AWS Aurora-MariaDB, this combination allows us to focus on what matters to the organization’s business, such as optimizing database design, capacity sizing, and performance tuning. As a part of our AWS Support Services, Bobcares offers solutions to every query that comes our way.

AWS Aurora-MariaDB

AWS Aurora: The Amazon Relational Database Service includes Amazon Aurora, a fully managed relational database that is compatible with MySQL and PostgreSQL (Amazon RDS). To mainly concentrate on application development, Amazon Aurora offers continuous monitoring, self-healing storage, and automated scaling.

MariaDB: A compatible drop-in replacement for the widely used MySQL database technology is MariaDB, an open source relational database management system (DBMS).

In this article, we outline three distinct migration strategies from self-managed MariaDB to Amazon Aurora MySQL, each of which has a unique downtime profile. These techniques can also be used to switch from Percona MySQL and self-managed MySQL databases to Aurora MySQL. Let’s see the three methods in detail.

Migration Using AWS DMS

We can quickly and securely migrate databases to AWS with the help of the AWS Database Migration Service (AWS DMS).
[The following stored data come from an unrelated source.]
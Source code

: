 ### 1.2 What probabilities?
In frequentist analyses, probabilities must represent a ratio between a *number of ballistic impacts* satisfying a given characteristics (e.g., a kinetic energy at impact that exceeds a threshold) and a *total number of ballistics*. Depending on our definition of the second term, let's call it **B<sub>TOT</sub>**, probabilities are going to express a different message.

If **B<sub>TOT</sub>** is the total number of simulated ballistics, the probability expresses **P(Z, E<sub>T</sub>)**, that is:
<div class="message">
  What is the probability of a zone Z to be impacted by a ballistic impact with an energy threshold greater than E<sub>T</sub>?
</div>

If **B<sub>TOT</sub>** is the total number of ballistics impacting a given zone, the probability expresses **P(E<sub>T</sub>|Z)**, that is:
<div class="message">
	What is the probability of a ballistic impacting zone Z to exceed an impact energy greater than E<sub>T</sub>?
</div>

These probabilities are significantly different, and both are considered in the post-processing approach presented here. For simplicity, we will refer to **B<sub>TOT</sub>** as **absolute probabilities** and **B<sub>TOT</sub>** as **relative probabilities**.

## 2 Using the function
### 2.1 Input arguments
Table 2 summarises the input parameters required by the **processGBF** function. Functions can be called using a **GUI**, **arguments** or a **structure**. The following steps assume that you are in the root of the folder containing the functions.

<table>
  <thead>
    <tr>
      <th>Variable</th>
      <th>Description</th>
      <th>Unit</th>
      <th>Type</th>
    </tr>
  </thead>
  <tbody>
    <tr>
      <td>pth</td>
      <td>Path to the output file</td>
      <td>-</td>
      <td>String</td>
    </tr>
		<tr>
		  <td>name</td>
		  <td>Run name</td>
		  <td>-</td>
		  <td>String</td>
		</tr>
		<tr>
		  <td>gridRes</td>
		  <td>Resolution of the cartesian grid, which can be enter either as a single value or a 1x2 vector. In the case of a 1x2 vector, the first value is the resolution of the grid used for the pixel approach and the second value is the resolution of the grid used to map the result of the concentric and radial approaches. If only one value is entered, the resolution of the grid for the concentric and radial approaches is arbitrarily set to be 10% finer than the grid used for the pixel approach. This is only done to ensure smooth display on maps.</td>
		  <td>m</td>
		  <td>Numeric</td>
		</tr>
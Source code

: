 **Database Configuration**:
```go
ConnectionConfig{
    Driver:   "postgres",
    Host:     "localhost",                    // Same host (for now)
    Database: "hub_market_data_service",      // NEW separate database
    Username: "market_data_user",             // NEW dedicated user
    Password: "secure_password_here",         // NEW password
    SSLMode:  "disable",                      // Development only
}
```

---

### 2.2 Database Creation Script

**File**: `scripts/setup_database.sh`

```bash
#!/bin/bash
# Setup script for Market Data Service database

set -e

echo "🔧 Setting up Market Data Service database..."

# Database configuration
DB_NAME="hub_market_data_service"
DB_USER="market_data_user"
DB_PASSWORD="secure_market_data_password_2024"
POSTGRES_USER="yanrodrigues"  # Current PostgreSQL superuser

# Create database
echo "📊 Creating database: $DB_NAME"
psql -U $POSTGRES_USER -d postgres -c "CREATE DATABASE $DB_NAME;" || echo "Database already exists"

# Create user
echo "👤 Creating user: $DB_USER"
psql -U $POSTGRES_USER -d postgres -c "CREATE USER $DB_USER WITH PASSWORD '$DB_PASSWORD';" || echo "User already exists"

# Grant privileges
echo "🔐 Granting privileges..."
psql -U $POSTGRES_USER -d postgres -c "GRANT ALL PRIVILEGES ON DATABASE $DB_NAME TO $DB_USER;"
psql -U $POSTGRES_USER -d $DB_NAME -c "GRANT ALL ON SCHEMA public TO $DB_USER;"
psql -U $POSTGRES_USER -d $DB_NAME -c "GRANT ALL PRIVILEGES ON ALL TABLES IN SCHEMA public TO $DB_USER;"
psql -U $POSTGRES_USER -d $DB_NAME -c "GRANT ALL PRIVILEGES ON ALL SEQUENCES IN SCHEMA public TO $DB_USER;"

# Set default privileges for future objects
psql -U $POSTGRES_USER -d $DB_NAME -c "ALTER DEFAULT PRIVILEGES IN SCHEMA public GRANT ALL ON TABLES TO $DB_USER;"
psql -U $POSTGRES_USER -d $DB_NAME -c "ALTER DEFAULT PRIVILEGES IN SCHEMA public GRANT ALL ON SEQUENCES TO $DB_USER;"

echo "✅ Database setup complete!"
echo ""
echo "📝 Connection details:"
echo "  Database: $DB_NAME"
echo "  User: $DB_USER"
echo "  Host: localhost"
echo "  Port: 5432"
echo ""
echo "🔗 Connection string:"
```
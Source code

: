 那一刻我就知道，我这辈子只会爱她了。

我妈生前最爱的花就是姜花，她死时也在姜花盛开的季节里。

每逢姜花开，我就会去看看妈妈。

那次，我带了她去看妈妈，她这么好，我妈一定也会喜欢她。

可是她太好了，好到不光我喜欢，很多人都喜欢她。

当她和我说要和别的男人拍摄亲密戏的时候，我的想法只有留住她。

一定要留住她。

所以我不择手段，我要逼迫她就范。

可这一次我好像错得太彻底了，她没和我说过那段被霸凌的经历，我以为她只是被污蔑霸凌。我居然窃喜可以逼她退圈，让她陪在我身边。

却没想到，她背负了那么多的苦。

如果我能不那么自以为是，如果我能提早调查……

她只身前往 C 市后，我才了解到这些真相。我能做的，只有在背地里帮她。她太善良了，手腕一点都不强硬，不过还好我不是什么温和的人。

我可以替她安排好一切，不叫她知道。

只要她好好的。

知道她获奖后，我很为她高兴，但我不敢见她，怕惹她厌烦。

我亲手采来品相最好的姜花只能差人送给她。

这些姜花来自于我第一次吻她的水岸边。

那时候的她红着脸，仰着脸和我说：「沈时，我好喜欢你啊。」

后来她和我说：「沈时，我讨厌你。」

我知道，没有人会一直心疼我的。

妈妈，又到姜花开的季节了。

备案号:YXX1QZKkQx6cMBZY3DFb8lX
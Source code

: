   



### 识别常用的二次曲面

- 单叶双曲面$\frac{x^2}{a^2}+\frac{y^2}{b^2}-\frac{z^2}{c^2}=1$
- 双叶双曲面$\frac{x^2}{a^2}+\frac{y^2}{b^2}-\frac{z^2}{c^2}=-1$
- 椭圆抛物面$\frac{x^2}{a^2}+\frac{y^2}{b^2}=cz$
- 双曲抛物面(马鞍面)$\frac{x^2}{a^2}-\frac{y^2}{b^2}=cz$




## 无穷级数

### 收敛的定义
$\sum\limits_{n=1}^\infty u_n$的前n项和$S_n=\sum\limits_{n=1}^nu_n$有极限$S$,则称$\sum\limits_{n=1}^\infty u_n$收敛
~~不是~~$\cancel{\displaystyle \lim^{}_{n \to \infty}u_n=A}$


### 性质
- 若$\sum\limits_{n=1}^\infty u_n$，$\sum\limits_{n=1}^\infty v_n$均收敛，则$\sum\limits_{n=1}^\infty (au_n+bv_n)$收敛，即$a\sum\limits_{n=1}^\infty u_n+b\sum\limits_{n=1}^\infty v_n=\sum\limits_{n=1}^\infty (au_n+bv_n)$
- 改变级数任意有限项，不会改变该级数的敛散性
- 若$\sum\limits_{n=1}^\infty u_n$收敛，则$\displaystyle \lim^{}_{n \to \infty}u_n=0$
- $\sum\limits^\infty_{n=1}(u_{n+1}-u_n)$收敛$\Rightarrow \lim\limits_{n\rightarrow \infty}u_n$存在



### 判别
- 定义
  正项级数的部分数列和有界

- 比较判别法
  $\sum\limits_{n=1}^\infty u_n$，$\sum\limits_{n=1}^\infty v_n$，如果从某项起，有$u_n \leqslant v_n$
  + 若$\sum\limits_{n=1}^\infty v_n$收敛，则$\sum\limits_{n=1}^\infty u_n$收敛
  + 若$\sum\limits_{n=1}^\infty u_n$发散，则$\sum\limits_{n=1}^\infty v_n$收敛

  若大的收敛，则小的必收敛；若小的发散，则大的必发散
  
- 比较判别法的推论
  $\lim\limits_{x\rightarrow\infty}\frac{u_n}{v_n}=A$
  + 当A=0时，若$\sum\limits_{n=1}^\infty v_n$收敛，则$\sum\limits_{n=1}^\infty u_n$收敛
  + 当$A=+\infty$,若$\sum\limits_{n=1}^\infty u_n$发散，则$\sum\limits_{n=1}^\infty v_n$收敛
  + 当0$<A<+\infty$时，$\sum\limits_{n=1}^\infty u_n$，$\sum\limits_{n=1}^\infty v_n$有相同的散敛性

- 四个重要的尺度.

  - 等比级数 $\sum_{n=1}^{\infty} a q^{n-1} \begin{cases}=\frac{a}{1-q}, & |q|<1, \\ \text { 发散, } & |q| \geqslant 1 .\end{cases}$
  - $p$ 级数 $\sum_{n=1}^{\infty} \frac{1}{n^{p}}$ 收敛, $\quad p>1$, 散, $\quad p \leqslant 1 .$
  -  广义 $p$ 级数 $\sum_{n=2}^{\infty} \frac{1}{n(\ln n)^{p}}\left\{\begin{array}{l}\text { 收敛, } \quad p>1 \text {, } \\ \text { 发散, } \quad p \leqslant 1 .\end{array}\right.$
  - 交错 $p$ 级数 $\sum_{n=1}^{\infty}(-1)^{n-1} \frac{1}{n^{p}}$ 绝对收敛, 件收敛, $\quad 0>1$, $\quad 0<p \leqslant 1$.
Follow these steps to implement this migration strategy.

  1. Firstly, Start the server with the --log-bin[=name] option to enable binary logs on the source MariaDB database.
  2. Then to connect the AWS DMS replication instance to the on-premises MariaDB database and the Aurora MySQL cluster, create an AWS DMS replication instance, and source and target endpoints.
  3. Run mysqldump with the --no-data flag set on the source database to export only the table definitions.
  4. Now import these table definitions to Aurora MySQL.
  5. Create and launch an AWS DMS task to replicate current changes and migrate existing data.
  6. When the replication lag is zero, stop the transactions on the source database and keep an eye on the replication lag on the AWS DMS replication instance.
  7. Finally, switch the application over to the Aurora MySQL cluster.

Single Threaded Migration Using mysqldump

The mysqldump is easy to use and it is single threaded. It creates logical backups of MariaDB and MySQL. Data definition language (DDL), data control language (DCL), and data manipulation language (DML) statements are contained in the dumps in the form of SQL files created by this tool.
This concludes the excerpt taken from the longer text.